Testing a BTC/USD Rebalancing Strategy
27 Feb, 2019 CryptoSurf
Disclaimer: Nothing contained in this article should be considered as investment or trading advice.
Let’s face it, HODLing can be pretty boring, specially when you see those moonshots and nosedives within the crypto market.
One way of making HODL a little more exciting is by implementing a rebalancing strategy in your portfolio.
Rebalancing is a strategy that consists in periodically buying or selling assets in a portfolio to maintain an original desired level of asset allocation.
What I’m testing on Niffler is Threshold Rebalancing, which takes place only when the percent allocation between any two assets crosses a threshold.
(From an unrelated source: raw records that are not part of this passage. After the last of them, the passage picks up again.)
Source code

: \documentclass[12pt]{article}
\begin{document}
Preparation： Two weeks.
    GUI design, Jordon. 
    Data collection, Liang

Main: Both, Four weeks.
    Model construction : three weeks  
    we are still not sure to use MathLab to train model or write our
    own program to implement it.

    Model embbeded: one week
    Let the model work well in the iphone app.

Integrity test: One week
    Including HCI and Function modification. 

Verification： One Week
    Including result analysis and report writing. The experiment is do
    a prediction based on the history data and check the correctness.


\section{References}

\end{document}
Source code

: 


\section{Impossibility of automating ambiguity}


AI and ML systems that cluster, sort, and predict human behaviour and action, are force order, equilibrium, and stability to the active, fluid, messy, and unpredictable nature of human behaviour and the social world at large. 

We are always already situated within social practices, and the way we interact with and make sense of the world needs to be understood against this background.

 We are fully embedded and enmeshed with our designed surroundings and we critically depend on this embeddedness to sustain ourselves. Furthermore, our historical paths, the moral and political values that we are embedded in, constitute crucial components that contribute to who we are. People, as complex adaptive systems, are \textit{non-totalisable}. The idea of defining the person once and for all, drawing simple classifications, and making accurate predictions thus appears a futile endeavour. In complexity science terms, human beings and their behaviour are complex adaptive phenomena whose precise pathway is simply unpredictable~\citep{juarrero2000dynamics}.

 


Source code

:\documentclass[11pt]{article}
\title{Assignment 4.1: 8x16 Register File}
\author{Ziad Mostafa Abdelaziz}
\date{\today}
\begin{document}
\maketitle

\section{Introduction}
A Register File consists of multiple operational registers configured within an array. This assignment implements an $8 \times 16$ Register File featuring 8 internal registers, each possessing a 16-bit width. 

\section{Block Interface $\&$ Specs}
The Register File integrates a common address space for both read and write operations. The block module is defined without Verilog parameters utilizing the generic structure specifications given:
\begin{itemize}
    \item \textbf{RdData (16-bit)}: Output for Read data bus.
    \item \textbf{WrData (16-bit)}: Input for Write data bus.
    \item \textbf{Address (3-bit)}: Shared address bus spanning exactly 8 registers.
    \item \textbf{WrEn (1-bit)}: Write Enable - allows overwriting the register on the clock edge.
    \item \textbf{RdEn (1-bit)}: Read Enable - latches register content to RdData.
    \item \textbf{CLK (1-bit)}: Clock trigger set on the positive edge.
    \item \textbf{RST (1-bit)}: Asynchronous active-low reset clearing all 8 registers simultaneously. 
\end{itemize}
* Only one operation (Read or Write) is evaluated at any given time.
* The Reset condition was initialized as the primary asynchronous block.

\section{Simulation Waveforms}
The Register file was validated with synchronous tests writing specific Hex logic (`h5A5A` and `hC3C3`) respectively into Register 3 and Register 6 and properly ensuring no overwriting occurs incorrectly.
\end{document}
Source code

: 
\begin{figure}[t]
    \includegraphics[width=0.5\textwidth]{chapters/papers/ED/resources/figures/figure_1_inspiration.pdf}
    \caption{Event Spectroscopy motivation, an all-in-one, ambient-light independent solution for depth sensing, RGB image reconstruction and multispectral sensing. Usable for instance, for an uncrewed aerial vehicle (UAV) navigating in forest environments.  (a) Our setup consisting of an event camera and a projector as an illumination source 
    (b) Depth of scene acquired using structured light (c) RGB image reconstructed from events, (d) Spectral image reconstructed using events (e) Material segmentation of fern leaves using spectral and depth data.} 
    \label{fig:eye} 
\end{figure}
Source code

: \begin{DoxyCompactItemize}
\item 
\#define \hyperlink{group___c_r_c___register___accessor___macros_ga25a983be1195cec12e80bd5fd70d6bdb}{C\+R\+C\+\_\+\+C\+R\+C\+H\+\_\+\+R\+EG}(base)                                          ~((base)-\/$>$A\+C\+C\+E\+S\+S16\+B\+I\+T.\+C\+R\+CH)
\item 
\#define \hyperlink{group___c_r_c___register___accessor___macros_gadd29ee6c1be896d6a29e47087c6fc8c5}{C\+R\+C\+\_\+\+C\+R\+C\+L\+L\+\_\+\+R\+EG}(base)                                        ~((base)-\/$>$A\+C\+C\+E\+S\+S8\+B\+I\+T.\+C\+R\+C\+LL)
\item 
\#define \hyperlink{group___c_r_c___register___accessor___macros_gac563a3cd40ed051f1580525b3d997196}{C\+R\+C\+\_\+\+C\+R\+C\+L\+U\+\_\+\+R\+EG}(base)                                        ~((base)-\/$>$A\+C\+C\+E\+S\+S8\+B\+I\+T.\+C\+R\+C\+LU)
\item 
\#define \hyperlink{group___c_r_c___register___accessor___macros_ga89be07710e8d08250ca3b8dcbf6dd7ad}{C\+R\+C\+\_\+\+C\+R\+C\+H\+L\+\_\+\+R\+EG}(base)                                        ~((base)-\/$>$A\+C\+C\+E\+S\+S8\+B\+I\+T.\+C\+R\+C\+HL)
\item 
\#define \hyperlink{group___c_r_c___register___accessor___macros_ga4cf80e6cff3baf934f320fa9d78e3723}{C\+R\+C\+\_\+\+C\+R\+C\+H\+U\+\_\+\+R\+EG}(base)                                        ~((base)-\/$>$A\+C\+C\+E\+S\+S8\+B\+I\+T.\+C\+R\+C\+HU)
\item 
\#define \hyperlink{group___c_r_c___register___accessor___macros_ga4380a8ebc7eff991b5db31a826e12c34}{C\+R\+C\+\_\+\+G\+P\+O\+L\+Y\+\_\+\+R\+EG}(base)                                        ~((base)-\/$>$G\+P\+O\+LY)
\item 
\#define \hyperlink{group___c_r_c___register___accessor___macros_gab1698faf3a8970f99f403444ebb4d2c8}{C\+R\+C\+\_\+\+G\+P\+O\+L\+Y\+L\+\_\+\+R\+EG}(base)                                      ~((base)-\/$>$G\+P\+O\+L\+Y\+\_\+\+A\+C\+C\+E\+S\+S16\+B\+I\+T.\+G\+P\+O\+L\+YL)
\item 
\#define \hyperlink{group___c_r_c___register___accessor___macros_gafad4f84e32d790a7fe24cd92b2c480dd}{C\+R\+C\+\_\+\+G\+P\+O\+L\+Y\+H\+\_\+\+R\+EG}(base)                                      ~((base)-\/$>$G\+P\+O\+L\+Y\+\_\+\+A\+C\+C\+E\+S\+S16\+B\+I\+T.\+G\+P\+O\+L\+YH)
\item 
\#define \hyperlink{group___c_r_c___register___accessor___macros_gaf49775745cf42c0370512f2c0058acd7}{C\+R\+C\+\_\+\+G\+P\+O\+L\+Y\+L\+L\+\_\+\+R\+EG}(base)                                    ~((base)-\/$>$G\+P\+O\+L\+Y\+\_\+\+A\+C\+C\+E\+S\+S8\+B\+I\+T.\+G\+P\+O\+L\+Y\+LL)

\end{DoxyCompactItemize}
For example, with a band of +/-1%, if one asset deviates at least 1% more or less of the target portfolio allocation, the portfolio is rebalanced.
In this case, my BTC/USD portfolio has a target allocation of 50/50. A rebalance would happen as soon as one of those assets is equal/less than 49%, or is equal/more than 51% of the total portfolio value.
How to start
Obviously, you would need to buy 50K worth of BTC with your 100K Play USD Starting Portfolio.
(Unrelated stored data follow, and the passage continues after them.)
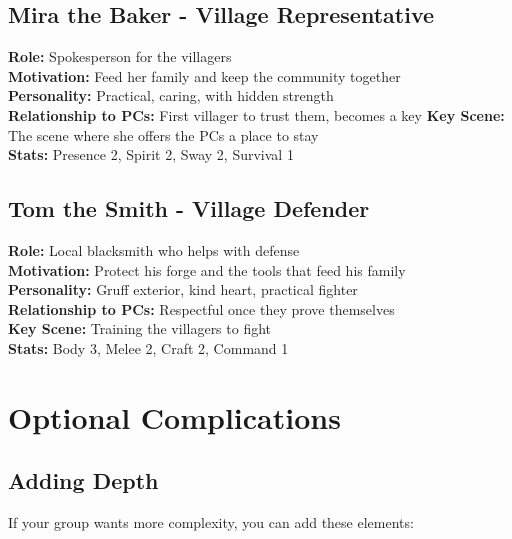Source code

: \documentclass[11pt]{article}
\newenvironment{characterbox}[1]{%
  \begin{mdframed}[backgroundcolor=shadecolor, linewidth=1pt, linecolor=headercolor]%
  \subsection*{#1}%
}{%
  \end{mdframed}%
}
\begin{document}
\begin{characterbox}{Mira the Baker - Village Representative}
\textbf{Role:} Spokesperson for the villagers \\
\textbf{Motivation:} Feed her family and keep the community together \\
\textbf{Personality:} Practical, caring, with hidden strength \\
\textbf{Relationship to PCs:} First villager to trust them, becomes a key
\textbf{Key Scene:} The scene where she offers the PCs a place to stay \\
\textbf{Stats:} Presence 2, Spirit 2, Sway 2, Survival 1
\end{characterbox}

\begin{characterbox}{Tom the Smith - Village Defender}
\textbf{Role:} Local blacksmith who helps with defense \\
\textbf{Motivation:} Protect his forge and the tools that feed his family \\
\textbf{Personality:} Gruff exterior, kind heart, practical fighter \\
\textbf{Relationship to PCs:} Respectful once they prove themselves \\
\textbf{Key Scene:} Training the villagers to fight \\
\textbf{Stats:} Body 3, Melee 2, Craft 2, Command 1
\end{characterbox}

\section{Optional Complications}

\subsection{Adding Depth}

If your group wants more complexity, you can add these elements:
\end{document}
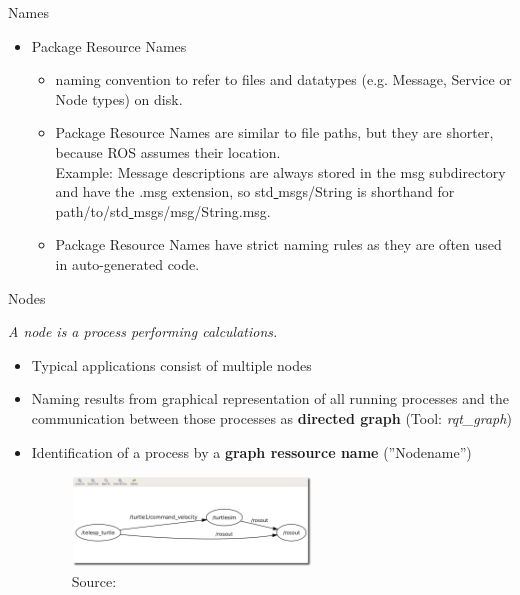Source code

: \documentclass{beamer}
\begin{document}
\begin{frame}{Names}
	\begin{itemize}
		\item Package Resource Names
		
		\begin{itemize}
			\item naming convention to refer to files and datatypes (e.g. Message, Service or Node types) on disk. 
			\item Package Resource Names are similar to file paths, but they are shorter, because ROS assumes their location. \\
			Example: Message descriptions are always stored in the msg subdirectory and have the .msg extension, so std\underline{ }msgs/String is shorthand for path/to/std\underline{ }msgs/msg/String.msg.
			\item Package Resource Names have strict naming rules as they are often used in auto-generated code. 
		\end{itemize}
		
	\end{itemize}
		
\end{frame}

\begin{frame}{Nodes}
	\begin{definition}[Node]
		\textit{A node is a process performing calculations.}
	\end{definition}
	
	\begin{itemize}
		\item Typical applications consist of multiple nodes
		\item Naming results from graphical representation of all running processes and the communication between those processes as \textbf{directed graph} (Tool: \textit{rqt\_graph})
		\item Identification of a process by a \textbf{graph ressource name} (''Nodename'')
		\begin{figure}[H]
			\centering
			\includegraphics[width=0.6\textwidth]{rxgraph-turtle-key.png}
			\caption{Source: \cite{ROS:2015:Online}}
			\label{fig:ros_graph}
		\end{figure}
	\end{itemize}
\end{frame}
\end{document}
In my opinion, you should never buy all at once. Cost Averaging is the way to go, however, don’t take too long on averaging in, since this is not a strategy based solely on Cost averaging.
The way I did it is by averaging in 10K/day, for 5 days. Once you get to a 50/50 split, simply hold. Whenever the 2 assets deviate 1% or more from the 50/50 allocation (meaning they are at least at a 49/51 split) simply rebalance to a 50/50 allocation again.
How to rebalance
Don’t we all check our portfolios almost every day? Well, adding a little simple math when it’s needed isn’t that bad, and, honestly, it feels like you are trading, even though you are doing it completely passively. Meaning, you buy and sell assets whenever your portfolio tells you, not whenever you want to. So your emotions are in check, which is the most important thing when it comes to trading and investing.
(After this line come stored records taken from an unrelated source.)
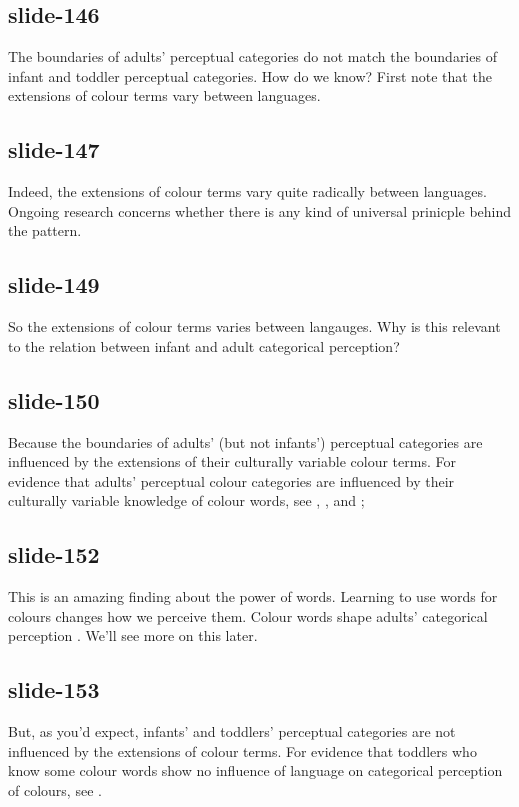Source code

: \documentclass[12pt,\papersize]{extarticle}
\begin{document}
 
\subsection{slide-146}
The boundaries of adults' perceptual categories do not match the boundaries of infant and toddler perceptual categories.
How do we know?
First note that the extensions of colour terms vary between languages.
 
 
\subsection{slide-147}
Indeed, the extensions of colour terms vary quite radically between languages.
Ongoing research concerns whether there is any kind of universal prinicple behind the pattern.
 
 
\subsection{slide-149}
So the extensions of colour terms varies between langauges.
Why is this relevant to the relation between infant and adult categorical perception?
 
 
\subsection{slide-150}
Because the boundaries of adults' (but not infants') perceptual categories are influenced by the extensions of their culturally variable colour terms.
For evidence that adults' perceptual colour categories are influenced by their culturally variable knowledge of colour words, see \citet{Kay:2006ly}, \citet{Roberson:2007wg}, and \citet{Winawer:2007im};
 
 
\subsection{slide-152}
This is an amazing finding about the power of words.
Learning to use words for colours changes how we perceive them.
Colour words shape adults’ categorical perception \citep{Roberson:2007wg,Winawer:2007im}.
We'll see more on this later.
 
 
\subsection{slide-153}
But, as you'd expect, infants’ and toddlers’ perceptual categories are not influenced by the extensions of colour terms.
For evidence that toddlers who know some colour words show no influence of language on categorical perception of colours, see \citet{Franklin:2005hp}.
 
\end{document}
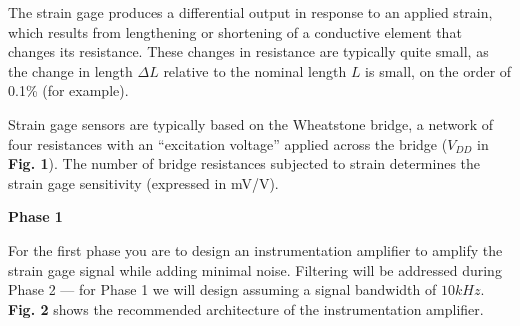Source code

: \documentclass[11pt]{article}
\begin{document}
The strain gage produces a differential output in response to an applied strain, which results from lengthening or shortening of a conductive element that changes its resistance. These changes in resistance are typically quite small, as the change in length $\Delta L$ relative to the nominal length $L$ is small, on the order of 0.1\% (for example).

Strain gage sensors are typically based on the Wheatstone bridge, a network of four resistances with an ``excitation voltage'' applied across the bridge ($V_{DD}$ in \textbf{Fig. 1}). The number of bridge resistances subjected to strain determines the strain gage sensitivity (expressed in mV/V).

\vspace{1.5em}
\textbf{\Large Phase 1}

For the first phase you are to design an instrumentation amplifier to amplify the strain gage signal while adding minimal noise. Filtering will be addressed during Phase 2 — for Phase 1 we will design assuming a signal bandwidth of $10 kHz$. \textbf{Fig. 2} shows the recommended architecture of the instrumentation amplifier.
\end{document}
So, what I do is check my portfolio every morning. If one of the assets shifted to at least 49%, and consequently the other shifted to at least 51%, I subtract the value of the 49% asset from the value of the 51% asset, divide that by 2, and add that to the 49% asset. So basically, I take 1% of the value from the best performing asset and add it into the worst performing asset.
This method is basically a passive way of buying low and selling high. In the beginning, you won’t see significant profits, but in the long run, those little profits will add up and compound, thus outperforming a simple HODL strategy.
I like to keep things simple, so I will simply keep track of the amount of both BTC and USD in my portfolio to know when I actually make profits:
My starting point was a 50/50 balanced 100K portfolio of 13.5321 BTC / 50,000 USD.
As soon as the unit amounts of both sides will be higher, that will simply prove that I’ve locked in some profits.
So for example, if the starting point is 13.5321 BTC / 50,000 USD, and after several rebalancing trades I end up with, let’s say, 13.6321 BTC / 50,400 USD, I would know I’ve made a profit of 0.1 BTC / 400 USD.
At the time of writing, my portfolio is balanced at 12.9262 BTC / 52,415 USD, with a total value of about $104,230. Since the start, I’ve only rebalanced twice by selling some BTC. Even though I’m in profit value wise since BTC went up in price and have more on the USD side, I have less BTC than when I started, so I still won’t declare profits until I rebalance back towards BTC at least twice. When that happens, if the USD amount is more than 50,000, and the BTC unit amount is more than 13.5321, that’s when I would actually make profits.